Assignment: A picture-free, exact transcript of the entries below is required.

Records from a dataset
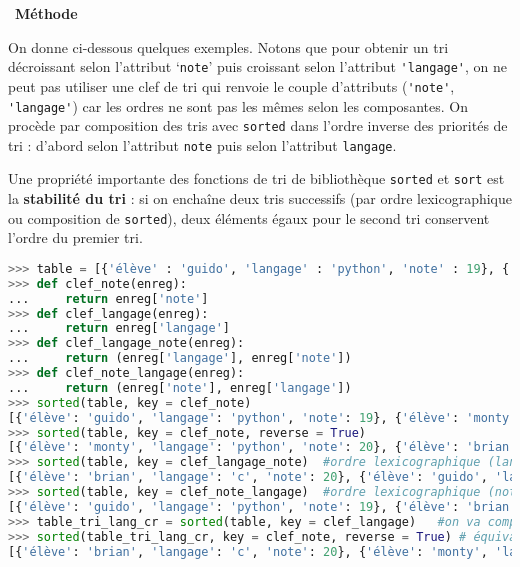 \documentclass[
  11pt,
]{article}
\newcommand{\passthrough}[1]{#1}
\newcounter{prop}
\newcounter{def}
\newenvironment{methode}[1]
{\par \medskip    \noindent  
 \begin {bclogo}[arrondi =0.1,logo=\bcoutil, marge=4,noborder = true] {~\textbf{Méthode}   {\itshape #1} }  \par}
{
\end{bclogo}
 \par \bigskip }
\begin{document}
\begin{methode}{}
On donne ci-dessous quelques exemples. Notons que pour obtenir un tri
décroissant selon l'attribut `\passthrough{\lstinline!note!}' puis
croissant selon l'attribut \passthrough{\lstinline!'langage'!}, on ne
peut pas utiliser une clef de tri qui renvoie le couple d'attributs
(\passthrough{\lstinline!'note'!}, \passthrough{\lstinline!'langage'!})
car les ordres ne sont pas les mêmes selon les composantes. On procède
par composition des tris avec \passthrough{\lstinline!sorted!} dans
l'ordre inverse des priorités de tri : d'abord selon l'attribut
\passthrough{\lstinline!note!} puis selon l'attribut
\passthrough{\lstinline!langage!}.

Une propriété importante des fonctions de tri de bibliothèque
\passthrough{\lstinline!sorted!} et \passthrough{\lstinline!sort!} est
la \textbf{stabilité du tri} : si on enchaîne deux tris successifs (par
ordre lexicographique ou composition de
\passthrough{\lstinline!sorted!}), deux éléments égaux pour le second
tri conservent l'ordre du premier tri.

\begin{lstlisting}[language=Python]
>>> table = [{'élève' : 'guido', 'langage' : 'python', 'note' : 19}, {'élève' : 'monty', 'langage' : 'python', 'note' : 20}, {'élève' : 'brian', 'langage' : 'c', 'note' : 20}]
>>> def clef_note(enreg):
...     return enreg['note']
>>> def clef_langage(enreg):
...     return enreg['langage']
>>> def clef_langage_note(enreg):
...     return (enreg['langage'], enreg['note'])
>>> def clef_note_langage(enreg):
...     return (enreg['note'], enreg['langage'])
>>> sorted(table, key = clef_note)
[{'élève': 'guido', 'langage': 'python', 'note': 19}, {'élève': 'monty', 'langage': 'python', 'note': 20}, {'élève': 'brian', 'langage': 'c', 'note': 20}]
>>> sorted(table, key = clef_note, reverse = True)
[{'élève': 'monty', 'langage': 'python', 'note': 20}, {'élève': 'brian', 'langage': 'c', 'note': 20}, {'élève': 'guido', 'langage': 'python', 'note': 19}]
>>> sorted(table, key = clef_langage_note)  #ordre lexicographique (langage croissant, note croissant)
[{'élève': 'brian', 'langage': 'c', 'note': 20}, {'élève': 'guido', 'langage': 'python', 'note': 19}, {'élève': 'monty', 'langage': 'python', 'note': 20}]
>>> sorted(table, key = clef_note_langage)  #ordre lexicographique (note croissant, langage croissant)
[{'élève': 'guido', 'langage': 'python', 'note': 19}, {'élève': 'brian', 'langage': 'c', 'note': 20}, {'élève': 'monty', 'langage': 'python', 'note': 20}]
>>> table_tri_lang_cr = sorted(table, key = clef_langage)   #on va composer les tris avec sorted
>>> sorted(table_tri_lang_cr, key = clef_note, reverse = True) # équivalent à (note décroissant, langage croissant)
[{'élève': 'brian', 'langage': 'c', 'note': 20}, {'élève': 'monty', 'langage': 'python', 'note': 20}, {'élève': 'guido', 'langage': 'python', 'note': 19}]
\end{lstlisting}

\end{methode}
\end{document}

Task response:
 \documentclass[
  11pt,
]{article}
\newcommand{\passthrough}[1]{#1}
\newcounter{prop}
\newcounter{def}
\newenvironment{methode}[1]
{\par \medskip    \noindent  
 \begin {bclogo}[arrondi =0.1,logo=\bcoutil, marge=4,noborder = true] {~\textbf{Méthode}   {\itshape #1} }  \par}
{
\end{bclogo}
 \par \bigskip }
\begin{document}
\begin{methode}{}
On donne ci-dessous quelques exemples. Notons que pour obtenir un tri
décroissant selon l'attribut `\passthrough{\lstinline!note!}' puis
croissant selon l'attribut \passthrough{\lstinline!'langage'!}, on ne
peut pas utiliser une clef de tri qui renvoie le couple d'attributs
(\passthrough{\lstinline!'note'!}, \passthrough{\lstinline!'langage'!})
car les ordres ne sont pas les mêmes selon les composantes. On procède
par composition des tris avec \passthrough{\lstinline!sorted!} dans
l'ordre inverse des priorités de tri : d'abord selon l'attribut
\passthrough{\lstinline!note!} puis selon l'attribut
\passthrough{\lstinline!langage!}.

Une propriété importante des fonctions de tri de bibliothèque
\passthrough{\lstinline!sorted!} et \passthrough{\lstinline!sort!} est
la \textbf{stabilité du tri} : si on enchaîne deux tris successifs (par
ordre lexicographique ou composition de
\passthrough{\lstinline!sorted!}), deux éléments égaux pour le second
tri conservent l'ordre du premier tri.

\begin{lstlisting}[language=Python]
>>> table = [{'élève' : 'guido', 'langage' : 'python', 'note' : 19}, {'élève' : 'monty', 'langage' : 'python', 'note' : 20}, {'élève' : 'brian', 'langage' : 'c', 'note' : 20}]
>>> def clef_note(enreg):
...     return enreg['note']
>>> def clef_langage(enreg):
...     return enreg['langage']
>>> def clef_langage_note(enreg):
...     return (enreg['langage'], enreg['note'])
>>> def clef_note_langage(enreg):
...     return (enreg['note'], enreg['langage'])
>>> sorted(table, key = clef_note)
[{'élève': 'guido', 'langage': 'python', 'note': 19}, {'élève': 'monty', 'langage': 'python', 'note': 20}, {'élève': 'brian', 'langage': 'c', 'note': 20}]
>>> sorted(table, key = clef_note, reverse = True)
[{'élève': 'monty', 'langage': 'python', 'note': 20}, {'élève': 'brian', 'langage': 'c', 'note': 20}, {'élève': 'guido', 'langage': 'python', 'note': 19}]
>>> sorted(table, key = clef_langage_note)  #ordre lexicographique (langage croissant, note croissant)
[{'élève': 'brian', 'langage': 'c', 'note': 20}, {'élève': 'guido', 'langage': 'python', 'note': 19}, {'élève': 'monty', 'langage': 'python', 'note': 20}]
>>> sorted(table, key = clef_note_langage)  #ordre lexicographique (note croissant, langage croissant)
[{'élève': 'guido', 'langage': 'python', 'note': 19}, {'élève': 'brian', 'langage': 'c', 'note': 20}, {'élève': 'monty', 'langage': 'python', 'note': 20}]
>>> table_tri_lang_cr = sorted(table, key = clef_langage)   #on va composer les tris avec sorted
>>> sorted(table_tri_lang_cr, key = clef_note, reverse = True) # équivalent à (note décroissant, langage croissant)
[{'élève': 'brian', 'langage': 'c', 'note': 20}, {'élève': 'monty', 'langage': 'python', 'note': 20}, {'élève': 'guido', 'langage': 'python', 'note': 19}]
\end{lstlisting}

\end{methode}
\end{document}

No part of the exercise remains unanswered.